There is a more sympathetic way to interpret the question bjs is asking, Sonja. Could we have an instrument with the chromatic advantages of a recorder that sounded like a whistle (and still permitted half holing)?

Daniel Bingamon (Jubilee Whistles) is working on precisiely this question. Colin Goldie has produced near-chromatic Overtons but I think he doesn’t regard them as very playable.

If these experiments prove successful we won’t have fewer instruments, we’ll have more instruments. The existence of wooden flutes with a few keys hasn’t rendered either the simple diatonic flute or the concert flute redundant. The more the merrier in my opinion.

I play Anglo concertina but the existence of English and duet systems isn’t a threat, it makes the world just so much richer. Actually, if you want a fight about which instrument in a certain class is ā€˜best,’ don’t ask a concertina player. We happily muck around with different button layouts and are never quite sure what to expect when we pick up an instrument for the first time.

One of the things that puzzle me is I have come across several posts where recorder players have switched to whistle playing. Why would anyone bother? Could it be that a whistle has advantages that are not apparent to me? Could it be that quality manufacturers are more abundant in the whistle community. A related question is why (in the UK at least) recorders are in schools but not whistles. Is a whistle harder to play? Are we where we are because of historical accident - whistles developed as a folk instrument. recorders revived and popularised by one enthusiast back in the thirties.
Enough for now :astonished:

Brian

  1. The 6-hole whistle is complex enough to handle the type of music most played on it - folk music. Simple tunes in standard keys, with few accidentals.

  2. Who wants eight holes when they only have six fingers? - H J Simpson

  3. Six holes gives all the notes you need to play an octave scale.


    bjs wrote:
    One of the things that puzzle me is I have come across several posts where recorder players have switched to whistle playing. Why would anyone bother? Could it be that a whistle has advantages that are not apparent to me? Could it be that quality manufacturers are more abundant in the whistle community. A related question is why (in the UK at least) recorders are in schools but not whistles. Is a whistle harder to play? Are we where we are because of historical accident - whistles developed as a folk instrument. recorders revived and popularised by one enthusiast back in the thirties.
    Enough for now

Brian


The recorder is great for playing the type of music usually played on recorders - classical. Recorders & whistle ssound totally different (warning - some people don’t think so).

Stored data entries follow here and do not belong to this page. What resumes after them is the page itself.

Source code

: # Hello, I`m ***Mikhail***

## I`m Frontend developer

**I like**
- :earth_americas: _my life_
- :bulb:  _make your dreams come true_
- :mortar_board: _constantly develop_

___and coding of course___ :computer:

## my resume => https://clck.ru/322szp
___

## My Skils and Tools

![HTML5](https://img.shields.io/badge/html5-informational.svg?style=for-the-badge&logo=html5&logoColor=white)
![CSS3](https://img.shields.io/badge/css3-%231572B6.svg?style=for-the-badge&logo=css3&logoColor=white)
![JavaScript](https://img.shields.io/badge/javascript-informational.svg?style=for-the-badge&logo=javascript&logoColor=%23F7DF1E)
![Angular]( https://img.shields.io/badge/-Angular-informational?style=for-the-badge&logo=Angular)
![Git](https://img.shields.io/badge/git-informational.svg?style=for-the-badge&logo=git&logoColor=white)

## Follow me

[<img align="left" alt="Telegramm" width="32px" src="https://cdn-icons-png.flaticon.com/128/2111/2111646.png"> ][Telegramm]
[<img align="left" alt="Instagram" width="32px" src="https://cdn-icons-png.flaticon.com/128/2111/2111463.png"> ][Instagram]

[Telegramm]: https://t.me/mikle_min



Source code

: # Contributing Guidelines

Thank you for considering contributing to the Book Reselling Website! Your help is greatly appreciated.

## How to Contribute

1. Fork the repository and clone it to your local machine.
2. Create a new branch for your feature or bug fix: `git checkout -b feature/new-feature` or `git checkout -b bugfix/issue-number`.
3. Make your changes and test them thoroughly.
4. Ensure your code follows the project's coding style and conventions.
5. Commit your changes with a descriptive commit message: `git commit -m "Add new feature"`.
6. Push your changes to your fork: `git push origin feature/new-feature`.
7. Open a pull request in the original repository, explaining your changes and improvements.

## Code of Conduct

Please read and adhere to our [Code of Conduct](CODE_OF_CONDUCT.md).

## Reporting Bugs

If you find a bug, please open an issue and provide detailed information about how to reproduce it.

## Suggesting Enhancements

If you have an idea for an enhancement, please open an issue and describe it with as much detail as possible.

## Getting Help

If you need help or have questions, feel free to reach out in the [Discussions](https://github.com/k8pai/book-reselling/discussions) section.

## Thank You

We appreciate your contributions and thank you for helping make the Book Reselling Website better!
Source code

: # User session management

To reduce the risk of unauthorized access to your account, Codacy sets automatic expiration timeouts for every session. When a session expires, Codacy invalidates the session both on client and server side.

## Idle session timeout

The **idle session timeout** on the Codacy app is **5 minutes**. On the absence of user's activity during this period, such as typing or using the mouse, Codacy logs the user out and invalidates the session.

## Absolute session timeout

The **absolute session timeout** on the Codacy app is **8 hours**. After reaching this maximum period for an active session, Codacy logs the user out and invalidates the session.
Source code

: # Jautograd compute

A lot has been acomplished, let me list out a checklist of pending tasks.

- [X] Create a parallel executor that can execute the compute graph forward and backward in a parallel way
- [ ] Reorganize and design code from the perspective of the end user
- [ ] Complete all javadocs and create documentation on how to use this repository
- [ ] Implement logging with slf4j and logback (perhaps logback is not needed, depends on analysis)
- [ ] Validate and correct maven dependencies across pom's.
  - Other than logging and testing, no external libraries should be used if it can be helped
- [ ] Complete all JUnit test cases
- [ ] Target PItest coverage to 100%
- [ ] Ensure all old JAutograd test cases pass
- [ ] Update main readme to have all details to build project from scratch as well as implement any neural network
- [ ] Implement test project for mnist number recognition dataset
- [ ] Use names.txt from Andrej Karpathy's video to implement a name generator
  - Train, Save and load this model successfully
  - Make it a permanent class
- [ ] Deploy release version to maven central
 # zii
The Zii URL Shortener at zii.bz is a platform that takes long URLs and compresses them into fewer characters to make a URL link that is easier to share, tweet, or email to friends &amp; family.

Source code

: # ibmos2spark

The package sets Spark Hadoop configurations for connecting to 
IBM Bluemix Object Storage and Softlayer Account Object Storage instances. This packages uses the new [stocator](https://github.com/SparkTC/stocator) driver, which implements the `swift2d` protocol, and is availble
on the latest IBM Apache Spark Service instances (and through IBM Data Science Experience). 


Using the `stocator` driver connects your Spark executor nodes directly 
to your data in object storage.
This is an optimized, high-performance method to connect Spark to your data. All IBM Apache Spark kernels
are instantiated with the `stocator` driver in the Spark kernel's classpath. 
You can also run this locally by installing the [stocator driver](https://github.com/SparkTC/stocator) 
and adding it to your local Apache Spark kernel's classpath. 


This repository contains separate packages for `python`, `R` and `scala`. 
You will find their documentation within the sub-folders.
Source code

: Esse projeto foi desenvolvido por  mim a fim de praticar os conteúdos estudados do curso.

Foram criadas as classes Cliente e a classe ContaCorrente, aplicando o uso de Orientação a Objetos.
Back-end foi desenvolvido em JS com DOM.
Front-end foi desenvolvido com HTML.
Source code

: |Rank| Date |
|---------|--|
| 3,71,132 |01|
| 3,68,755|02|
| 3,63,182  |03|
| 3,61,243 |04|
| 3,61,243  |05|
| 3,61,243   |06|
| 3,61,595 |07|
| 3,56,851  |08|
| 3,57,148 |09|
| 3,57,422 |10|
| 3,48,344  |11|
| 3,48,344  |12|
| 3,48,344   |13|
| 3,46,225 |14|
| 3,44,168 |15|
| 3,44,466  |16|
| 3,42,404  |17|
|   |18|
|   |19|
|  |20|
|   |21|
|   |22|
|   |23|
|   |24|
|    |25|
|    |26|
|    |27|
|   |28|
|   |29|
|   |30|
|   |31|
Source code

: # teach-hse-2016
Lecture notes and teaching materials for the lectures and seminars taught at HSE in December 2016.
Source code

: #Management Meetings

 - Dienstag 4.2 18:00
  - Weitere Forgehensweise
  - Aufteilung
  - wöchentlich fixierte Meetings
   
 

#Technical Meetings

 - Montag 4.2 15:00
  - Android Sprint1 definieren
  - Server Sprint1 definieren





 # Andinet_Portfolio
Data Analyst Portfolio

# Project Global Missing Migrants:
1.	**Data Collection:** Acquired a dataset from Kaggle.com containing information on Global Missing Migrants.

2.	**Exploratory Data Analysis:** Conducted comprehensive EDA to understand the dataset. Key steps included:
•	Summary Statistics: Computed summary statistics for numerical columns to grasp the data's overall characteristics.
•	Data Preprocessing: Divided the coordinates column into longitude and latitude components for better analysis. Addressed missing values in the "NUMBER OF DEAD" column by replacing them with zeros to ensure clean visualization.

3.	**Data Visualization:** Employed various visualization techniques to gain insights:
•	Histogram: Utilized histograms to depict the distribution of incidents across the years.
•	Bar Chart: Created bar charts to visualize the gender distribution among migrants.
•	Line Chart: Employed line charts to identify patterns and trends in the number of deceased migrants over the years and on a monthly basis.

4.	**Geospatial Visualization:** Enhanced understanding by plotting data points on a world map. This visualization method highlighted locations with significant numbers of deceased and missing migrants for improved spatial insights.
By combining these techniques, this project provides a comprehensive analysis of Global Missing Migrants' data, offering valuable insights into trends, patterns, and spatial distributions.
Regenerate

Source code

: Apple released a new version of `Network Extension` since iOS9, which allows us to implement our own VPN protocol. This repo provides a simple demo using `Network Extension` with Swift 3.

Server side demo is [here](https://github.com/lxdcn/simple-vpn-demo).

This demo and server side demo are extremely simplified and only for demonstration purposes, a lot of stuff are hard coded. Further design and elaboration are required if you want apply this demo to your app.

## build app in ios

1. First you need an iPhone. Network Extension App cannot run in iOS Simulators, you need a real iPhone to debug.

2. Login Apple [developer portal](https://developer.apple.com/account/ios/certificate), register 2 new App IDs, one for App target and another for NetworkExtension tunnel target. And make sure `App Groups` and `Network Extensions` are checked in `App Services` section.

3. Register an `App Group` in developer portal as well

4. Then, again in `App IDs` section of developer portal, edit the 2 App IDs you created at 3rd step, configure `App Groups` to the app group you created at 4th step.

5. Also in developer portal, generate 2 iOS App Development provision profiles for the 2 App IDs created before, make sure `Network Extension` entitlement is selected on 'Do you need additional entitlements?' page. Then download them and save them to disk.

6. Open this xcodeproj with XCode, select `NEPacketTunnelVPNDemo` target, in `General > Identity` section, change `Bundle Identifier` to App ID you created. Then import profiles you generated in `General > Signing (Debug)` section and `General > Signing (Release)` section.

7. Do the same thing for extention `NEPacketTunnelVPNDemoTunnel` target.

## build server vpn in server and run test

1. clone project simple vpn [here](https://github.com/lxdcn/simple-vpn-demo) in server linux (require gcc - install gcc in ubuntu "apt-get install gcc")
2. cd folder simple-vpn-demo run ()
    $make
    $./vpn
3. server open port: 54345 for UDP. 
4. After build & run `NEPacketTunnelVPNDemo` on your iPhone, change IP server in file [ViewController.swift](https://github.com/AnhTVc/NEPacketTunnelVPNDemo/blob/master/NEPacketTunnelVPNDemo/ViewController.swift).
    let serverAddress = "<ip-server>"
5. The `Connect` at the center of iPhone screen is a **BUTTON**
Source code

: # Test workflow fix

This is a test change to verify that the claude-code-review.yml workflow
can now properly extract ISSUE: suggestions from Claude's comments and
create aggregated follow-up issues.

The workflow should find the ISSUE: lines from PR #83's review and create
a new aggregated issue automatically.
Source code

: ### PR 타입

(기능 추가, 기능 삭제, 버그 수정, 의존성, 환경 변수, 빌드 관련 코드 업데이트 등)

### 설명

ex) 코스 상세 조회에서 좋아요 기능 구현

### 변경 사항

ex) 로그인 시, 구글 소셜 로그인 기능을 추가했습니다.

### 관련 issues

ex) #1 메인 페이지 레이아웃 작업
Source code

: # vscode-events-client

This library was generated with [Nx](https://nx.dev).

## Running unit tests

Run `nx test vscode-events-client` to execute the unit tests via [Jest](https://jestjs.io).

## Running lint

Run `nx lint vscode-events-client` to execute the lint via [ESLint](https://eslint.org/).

If schools taught more folk music and less classical, I think a lot more people would continue making their own music after school, and not relying on others to do it for them.

In Irish Schools, whistle is taught, not recorder. Suprisingly, Ireland is now a Mecca for people who love to make & play their own music.

Hmmm. I think I’m getting an idea…

The recorder is indeed more versatile in playing in different keys, but the whistle, in its diatonic fingering, has some advantages. For one thing, some notes sound better on the whistle than on recorded, and the cross-fingering of the recorder makes some ornamentation more accessible on the whistle, though some ornamentation is widely used in recorder playing. Another advantage of the whistle, is that it tends to have a wider range.

The bores of Baroque recorders give them a different tone (which I like) from most whistles.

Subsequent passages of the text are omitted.